**About this exercise:** Sort through the data and copy the lines holding the word "blockBuffer".

**Information:**
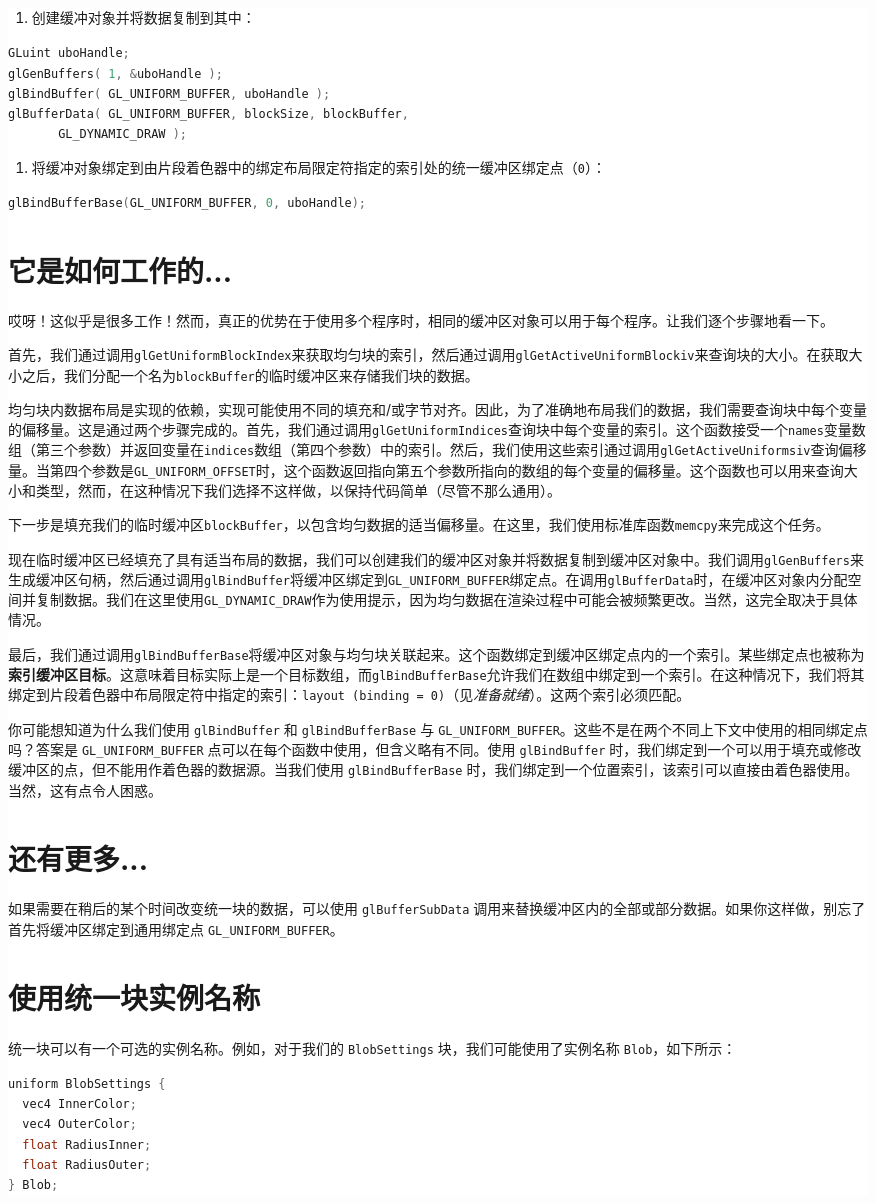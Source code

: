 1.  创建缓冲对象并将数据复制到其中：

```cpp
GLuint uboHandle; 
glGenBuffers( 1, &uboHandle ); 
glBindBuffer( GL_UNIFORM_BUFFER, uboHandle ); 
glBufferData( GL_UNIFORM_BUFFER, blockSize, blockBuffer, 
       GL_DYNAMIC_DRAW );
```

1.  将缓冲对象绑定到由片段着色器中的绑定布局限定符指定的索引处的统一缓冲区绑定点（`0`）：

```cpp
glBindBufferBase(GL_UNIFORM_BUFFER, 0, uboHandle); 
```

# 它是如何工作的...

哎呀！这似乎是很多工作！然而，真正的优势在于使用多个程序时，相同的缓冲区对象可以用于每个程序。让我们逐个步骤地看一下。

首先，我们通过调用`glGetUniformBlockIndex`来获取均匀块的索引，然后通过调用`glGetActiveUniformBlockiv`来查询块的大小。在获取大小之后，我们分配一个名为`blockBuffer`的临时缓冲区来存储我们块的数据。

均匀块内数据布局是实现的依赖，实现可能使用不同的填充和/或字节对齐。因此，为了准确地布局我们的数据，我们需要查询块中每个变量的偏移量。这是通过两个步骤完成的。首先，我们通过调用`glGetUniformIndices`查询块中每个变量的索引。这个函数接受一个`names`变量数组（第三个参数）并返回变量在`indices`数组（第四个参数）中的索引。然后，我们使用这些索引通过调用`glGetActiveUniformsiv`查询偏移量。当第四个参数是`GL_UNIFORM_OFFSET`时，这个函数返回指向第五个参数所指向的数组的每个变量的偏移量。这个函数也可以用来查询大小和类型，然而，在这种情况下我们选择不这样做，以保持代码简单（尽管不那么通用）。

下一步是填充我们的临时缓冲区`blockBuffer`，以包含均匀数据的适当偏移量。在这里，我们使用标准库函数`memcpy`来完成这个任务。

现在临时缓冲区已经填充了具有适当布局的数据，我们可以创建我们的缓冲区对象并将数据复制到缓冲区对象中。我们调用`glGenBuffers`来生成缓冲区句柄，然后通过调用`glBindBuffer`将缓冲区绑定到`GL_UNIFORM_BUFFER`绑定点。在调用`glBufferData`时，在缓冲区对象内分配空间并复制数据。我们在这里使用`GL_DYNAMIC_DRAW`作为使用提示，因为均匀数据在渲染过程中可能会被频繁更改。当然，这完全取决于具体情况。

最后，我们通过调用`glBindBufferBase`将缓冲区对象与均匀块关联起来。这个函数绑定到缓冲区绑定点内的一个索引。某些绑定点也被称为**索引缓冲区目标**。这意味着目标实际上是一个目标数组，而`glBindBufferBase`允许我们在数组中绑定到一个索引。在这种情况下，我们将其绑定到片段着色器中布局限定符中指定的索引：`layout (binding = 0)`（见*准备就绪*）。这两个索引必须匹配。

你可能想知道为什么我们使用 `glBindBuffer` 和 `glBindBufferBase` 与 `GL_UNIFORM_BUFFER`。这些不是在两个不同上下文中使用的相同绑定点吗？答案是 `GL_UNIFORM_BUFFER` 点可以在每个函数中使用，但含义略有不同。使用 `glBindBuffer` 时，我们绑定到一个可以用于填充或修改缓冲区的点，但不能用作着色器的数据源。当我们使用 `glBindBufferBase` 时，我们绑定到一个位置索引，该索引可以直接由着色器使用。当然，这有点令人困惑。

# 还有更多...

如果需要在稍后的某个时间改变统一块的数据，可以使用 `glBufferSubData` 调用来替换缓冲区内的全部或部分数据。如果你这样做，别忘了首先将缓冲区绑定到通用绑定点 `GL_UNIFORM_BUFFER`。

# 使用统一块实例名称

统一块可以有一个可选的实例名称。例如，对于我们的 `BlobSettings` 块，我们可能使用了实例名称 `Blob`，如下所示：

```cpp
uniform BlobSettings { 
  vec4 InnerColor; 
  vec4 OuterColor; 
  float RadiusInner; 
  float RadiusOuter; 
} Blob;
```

**Result for this task:**
glBufferData( GL_UNIFORM_BUFFER, blockSize, blockBuffer, 
首先，我们通过调用`glGetUniformBlockIndex`来获取均匀块的索引，然后通过调用`glGetActiveUniformBlockiv`来查询块的大小。在获取大小之后，我们分配一个名为`blockBuffer`的临时缓冲区来存储我们块的数据。
下一步是填充我们的临时缓冲区`blockBuffer`，以包含均匀数据的适当偏移量。在这里，我们使用标准库函数`memcpy`来完成这个任务。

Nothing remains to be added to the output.